2.1.3 Output Buffer Stage.
2.2 The Digital PCB Circuit.
2.2.1 Power Supply Stage.
2.2.2 Power On Reset Circuit.
2.2.3 Potentiometers & Footswitch ADC Block.
2.2.4 Audio Codec.
2.2.5 Memory Management.
3. Back Talk Reverse Delay Clon.
4. Resources.
4.1 Back Talk Reverse Delay Datasheets.
1. The Reverse Delay Effect.
The concept behind reverse delay device is simple: The input signal is passed through a memory buffer, where it is delayed for a short time and then sent reversed to the output.
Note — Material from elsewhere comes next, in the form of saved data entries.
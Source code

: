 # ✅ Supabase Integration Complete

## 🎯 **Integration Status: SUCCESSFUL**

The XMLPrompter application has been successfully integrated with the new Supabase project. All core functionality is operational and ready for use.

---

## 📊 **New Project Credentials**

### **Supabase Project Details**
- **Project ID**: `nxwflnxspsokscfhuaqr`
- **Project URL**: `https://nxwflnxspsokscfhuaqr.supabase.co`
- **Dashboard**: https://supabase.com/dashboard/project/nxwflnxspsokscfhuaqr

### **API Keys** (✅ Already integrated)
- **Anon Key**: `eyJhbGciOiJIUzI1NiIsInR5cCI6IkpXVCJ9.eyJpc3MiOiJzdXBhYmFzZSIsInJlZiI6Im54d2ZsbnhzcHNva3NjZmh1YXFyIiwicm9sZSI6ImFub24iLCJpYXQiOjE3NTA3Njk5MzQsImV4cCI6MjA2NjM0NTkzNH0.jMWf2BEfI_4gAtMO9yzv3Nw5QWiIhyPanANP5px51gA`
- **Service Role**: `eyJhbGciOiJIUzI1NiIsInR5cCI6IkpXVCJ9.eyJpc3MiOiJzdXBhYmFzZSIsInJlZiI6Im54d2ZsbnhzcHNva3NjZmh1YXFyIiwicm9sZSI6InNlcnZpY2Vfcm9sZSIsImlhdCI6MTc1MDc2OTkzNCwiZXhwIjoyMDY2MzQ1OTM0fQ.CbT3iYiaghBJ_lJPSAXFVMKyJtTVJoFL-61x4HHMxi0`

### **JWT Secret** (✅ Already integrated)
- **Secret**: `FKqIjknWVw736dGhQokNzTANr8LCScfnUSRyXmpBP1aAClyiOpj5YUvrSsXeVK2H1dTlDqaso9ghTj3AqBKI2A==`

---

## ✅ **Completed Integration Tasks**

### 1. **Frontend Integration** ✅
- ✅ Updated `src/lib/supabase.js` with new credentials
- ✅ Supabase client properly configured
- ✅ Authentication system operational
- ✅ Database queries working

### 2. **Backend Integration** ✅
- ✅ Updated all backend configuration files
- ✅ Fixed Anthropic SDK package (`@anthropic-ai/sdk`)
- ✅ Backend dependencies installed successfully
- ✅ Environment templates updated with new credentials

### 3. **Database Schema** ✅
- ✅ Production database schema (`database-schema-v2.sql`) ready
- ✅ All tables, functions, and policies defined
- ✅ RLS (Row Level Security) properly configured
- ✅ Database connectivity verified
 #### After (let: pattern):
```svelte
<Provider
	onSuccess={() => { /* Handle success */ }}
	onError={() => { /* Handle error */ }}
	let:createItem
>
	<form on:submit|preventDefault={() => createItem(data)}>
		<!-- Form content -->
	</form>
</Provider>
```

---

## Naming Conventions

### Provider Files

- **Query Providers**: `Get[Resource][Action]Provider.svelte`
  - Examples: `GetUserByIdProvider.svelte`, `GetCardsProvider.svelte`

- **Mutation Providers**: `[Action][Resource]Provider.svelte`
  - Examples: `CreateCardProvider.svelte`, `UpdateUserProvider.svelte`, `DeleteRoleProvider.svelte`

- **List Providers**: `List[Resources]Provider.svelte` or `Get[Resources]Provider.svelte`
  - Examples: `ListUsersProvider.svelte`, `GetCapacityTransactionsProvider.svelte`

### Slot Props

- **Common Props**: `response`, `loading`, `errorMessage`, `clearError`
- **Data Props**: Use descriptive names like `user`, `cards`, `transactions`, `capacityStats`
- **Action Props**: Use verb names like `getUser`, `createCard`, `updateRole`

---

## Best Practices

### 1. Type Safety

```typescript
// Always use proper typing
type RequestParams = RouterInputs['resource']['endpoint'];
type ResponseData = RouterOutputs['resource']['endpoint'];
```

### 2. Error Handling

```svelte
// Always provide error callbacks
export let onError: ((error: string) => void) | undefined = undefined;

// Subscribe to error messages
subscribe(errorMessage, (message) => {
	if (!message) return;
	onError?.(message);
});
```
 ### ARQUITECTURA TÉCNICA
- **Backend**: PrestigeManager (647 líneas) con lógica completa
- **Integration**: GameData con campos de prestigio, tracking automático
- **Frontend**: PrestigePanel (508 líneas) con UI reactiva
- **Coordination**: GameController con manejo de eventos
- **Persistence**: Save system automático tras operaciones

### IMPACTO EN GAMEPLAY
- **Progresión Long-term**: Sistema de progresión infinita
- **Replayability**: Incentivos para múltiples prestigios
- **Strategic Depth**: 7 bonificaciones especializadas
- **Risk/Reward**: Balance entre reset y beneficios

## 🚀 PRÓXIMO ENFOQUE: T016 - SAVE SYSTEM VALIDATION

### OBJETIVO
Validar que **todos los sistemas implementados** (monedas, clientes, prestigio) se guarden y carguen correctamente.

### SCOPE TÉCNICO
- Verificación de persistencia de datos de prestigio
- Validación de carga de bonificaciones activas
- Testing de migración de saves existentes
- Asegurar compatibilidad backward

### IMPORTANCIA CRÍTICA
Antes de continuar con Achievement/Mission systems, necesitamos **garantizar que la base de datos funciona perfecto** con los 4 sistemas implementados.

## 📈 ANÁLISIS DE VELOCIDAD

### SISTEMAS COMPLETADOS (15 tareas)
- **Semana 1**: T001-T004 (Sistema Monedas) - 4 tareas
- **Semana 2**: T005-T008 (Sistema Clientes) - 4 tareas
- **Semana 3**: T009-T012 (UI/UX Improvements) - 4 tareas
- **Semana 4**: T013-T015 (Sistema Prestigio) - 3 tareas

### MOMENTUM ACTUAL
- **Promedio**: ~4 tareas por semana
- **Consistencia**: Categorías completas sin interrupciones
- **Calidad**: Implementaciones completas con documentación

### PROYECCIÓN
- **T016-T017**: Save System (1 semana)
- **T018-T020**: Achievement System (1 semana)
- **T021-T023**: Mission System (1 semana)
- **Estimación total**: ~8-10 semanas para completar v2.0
Mixing the reverse delayed sound with the original signal, the pedal produces a single repeat following the original sound, but feedbacking a percentage of the delayed signal back to the input produces a repeating echo effect, where each subsequent echo is a little quieter than the previous one.
If the feedback gain is more than unity, the echoes will build up in level rather than decaying, resulting in an uncontrollable psychedelic howl.
To illustrate the operation, a sawtooth signal is used as a guitar input signal.
- Original sawtooth input wave.
- In the beginning of the process, the wave is chopped according to the pedal knobs.
- Each of these pieces are reversed and delayed.
- At last, the original blue wave (2) and the reverse delayed green one (3) are blended creating the sound effect.
1.1 Reverse Delay Back Talk Control Knobs.
The pedal is commanded by 3 knobs: Mix, Speed, and Repetitions which will adjust the effect sound features:
- Mix: Controls the blend between the original dry signal and the wet processed signal, giving more presence to the genuine input wave or to the effected sound.
- Repetitions: Sets the number of times that the sampled delayed signal will be repeated over the original signal, creating an echo effect and controlling its depth.
- Speed: Adjusts the sample delay window, in other words, the amount of time that the signal is delayed and the duration of the delay. To illustrate this factor, in the below figure the reverse delay effect is applied over two sawtooth signals with a different speed/delay window:
2. Back Talk Reverse Delay Circuit.
The circuit is implemented in two PCBs: the Analog PCB and the Digital PCB, linked by a 7-pin connector.
The input signal enters into the pedal through the Analog PCB, being buffered and prepared to the digital signal processing in the Digital PCB. After the digital effect is added by the Digital PCB, the signal is sent back to the Analog PCB to be buffered again and be prepared to the output.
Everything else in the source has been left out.